Cropping Text

Posted on 2006-04-01
Last Modified: 2008-01-09
Hi experts...

I would like to ask about how to do this:

For example:

<FORM name=myLoginForm onsubmit="return checkrequired(this)" method=post><INPUT type=hidden name=forgotPasswordClicked> <INPUT type=hidden value=false name=cs> <INPUT type=hidden value=Billing.jsp?siteId=1&amp;jid=FFADF9475X6858E5D3X1CAXDEC29ED21&amp;platformId=2&amp;eGift=&amp;NL=true name=caller>
<TD colSpan=3><B><FONT color=#ff6600>Sign in for rewards and faster shopping </FONT></B></TD></TR>
<TD colSpan=3>We’ll fill in your preferences, reward points and saved billing information.<BR></TD></TR>
<TD colSpan=3><B>Handango Member ID (email address)</B><BR><INPUT class=Input name=requiredEmail> <BR></TD></TR>
<TD colSpan=3><B>Password</B><BR><INPUT class=Input type=password maxLength=20 value="" name=requiredPassword></TD></TR>
<TD vAlign=top colSpan=3><!--<input type="image" name="getPassword" src="images/english/buttons/forgot_pass.gif" height="15" border="0" onClick="TurnOffVerify()">--><A href="javascript:forgotPasswordSubmit()"><B>Forgot your password?</B></A> <BR>(We'll send an email with your password.) </TD></TR>
<TD vAlign=top width=20><INPUT type=checkbox value=true name=RememerLoginEmail></TD>
<TD vAlign=top>Remember my email when I return.&nbsp;</TD></TR>

i have this HTML source ( may not always look this but its a FORM )

The question is :

How to crop thoose source to become this :
all the line that contain <input....
just want to get the name="..... ( not include the name="" just in between the " ")

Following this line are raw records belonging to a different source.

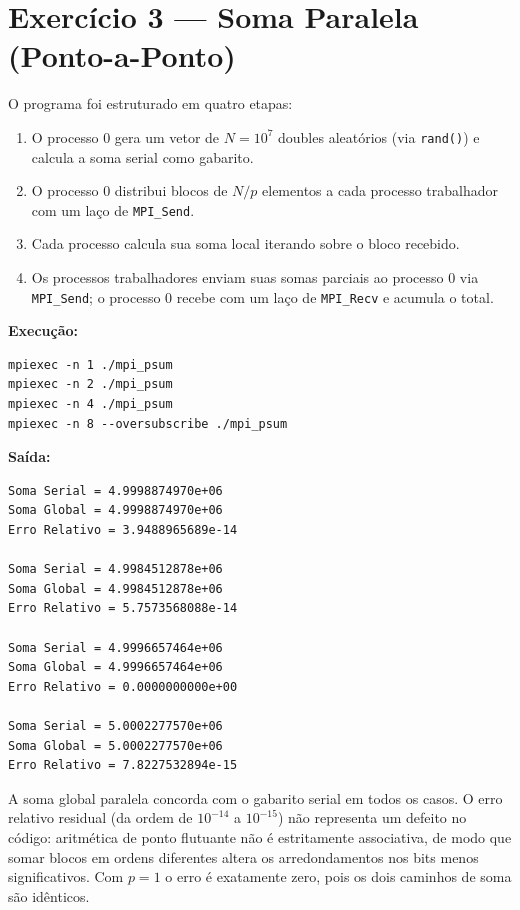 \documentclass[12pt,a4paper]{article}
\begin{document}
\section{Exercício 3 — Soma Paralela (Ponto-a-Ponto)}

O programa foi estruturado em quatro etapas:

\begin{enumerate}
  \item O processo 0 gera um vetor de $N = 10^7$ doubles aleatórios (via \texttt{rand()}) e calcula a soma serial como gabarito.
  \item O processo 0 distribui blocos de $N/p$ elementos a cada processo trabalhador com um laço de \texttt{MPI\_Send}.
  \item Cada processo calcula sua soma local iterando sobre o bloco recebido.
  \item Os processos trabalhadores enviam suas somas parciais ao processo 0 via \texttt{MPI\_Send}; o processo 0 recebe com um laço de \texttt{MPI\_Recv} e acumula o total.
\end{enumerate}

\textbf{Execução:}
\begin{lstlisting}[style=shell]
mpiexec -n 1 ./mpi_psum
mpiexec -n 2 ./mpi_psum
mpiexec -n 4 ./mpi_psum
mpiexec -n 8 --oversubscribe ./mpi_psum
\end{lstlisting}

\textbf{Saída:}
\begin{lstlisting}[style=shell]
Soma Serial = 4.9998874970e+06
Soma Global = 4.9998874970e+06
Erro Relativo = 3.9488965689e-14

Soma Serial = 4.9984512878e+06
Soma Global = 4.9984512878e+06
Erro Relativo = 5.7573568088e-14

Soma Serial = 4.9996657464e+06
Soma Global = 4.9996657464e+06
Erro Relativo = 0.0000000000e+00

Soma Serial = 5.0002277570e+06
Soma Global = 5.0002277570e+06
Erro Relativo = 7.8227532894e-15
\end{lstlisting}

A soma global paralela concorda com o gabarito serial em todos os casos. O erro relativo residual (da ordem de $10^{-14}$ a $10^{-15}$) não representa um defeito no código: aritmética de ponto flutuante não é estritamente associativa, de modo que somar blocos em ordens diferentes altera os arredondamentos nos bits menos significativos. Com $p=1$ o erro é exatamente zero, pois os dois caminhos de soma são idênticos.
\end{document}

if not clear here some sample again
INPUT type=checkbox value=true name=RememerLoginEmail> become this ---> "RememerLoginEmail"
all begin with input or INPUT

Question by:abangbatax
    LVL 7

    Expert Comment

    either you could use a regular expression to match the <INPUT> tag and then pull out the name


    use the MSHTML object to parse the HTML...that object will have a forms collection...which will have a element collection...iterate thru that pulling out the name...but the source url (which can be a file) must be valid HTML
    ''You have to add a reference to the Microsoft HTML Object Library

    ''this should work
       Dim objMSHTML As New MSHTML.HTMLDocument
        Dim objDocument As MSHTML.HTMLDocument
        Set objDocument = objMSHTML.createDocumentFromUrl(Url, vbNullString)

        ''wait until the d/l is complete
        While objDocument.readyState <> "complete"
        ''<TODO> add timer/counter here to eventualy timeout

       Dim objForm As HTMLFormElement
        Dim objInput As HTMLInputElement
        Dim obj As Object
        For Each objForm In objDocument.Forms
            For Each obj In objForm.elements
                If UCase(obj.nodeName) = "INPUT" Then
                    Set objInput = obj
                    '''set name using
                End If
    LVL 7

    Expert Comment

    you can also use objMSHTML.createDocumentFragment
    so long as the tags match up...they don't in your example

    Author Comment

    Hi SweetsGreen,

    If you dont mind, what is the source for webbrowser_downloadcomplete instead of  MSHTML.HTMLDocument
    LVL 7

    Expert Comment

    simply replace

    Set objDocument = objMSHTML.createDocumentFromUrl(Url, vbNullString)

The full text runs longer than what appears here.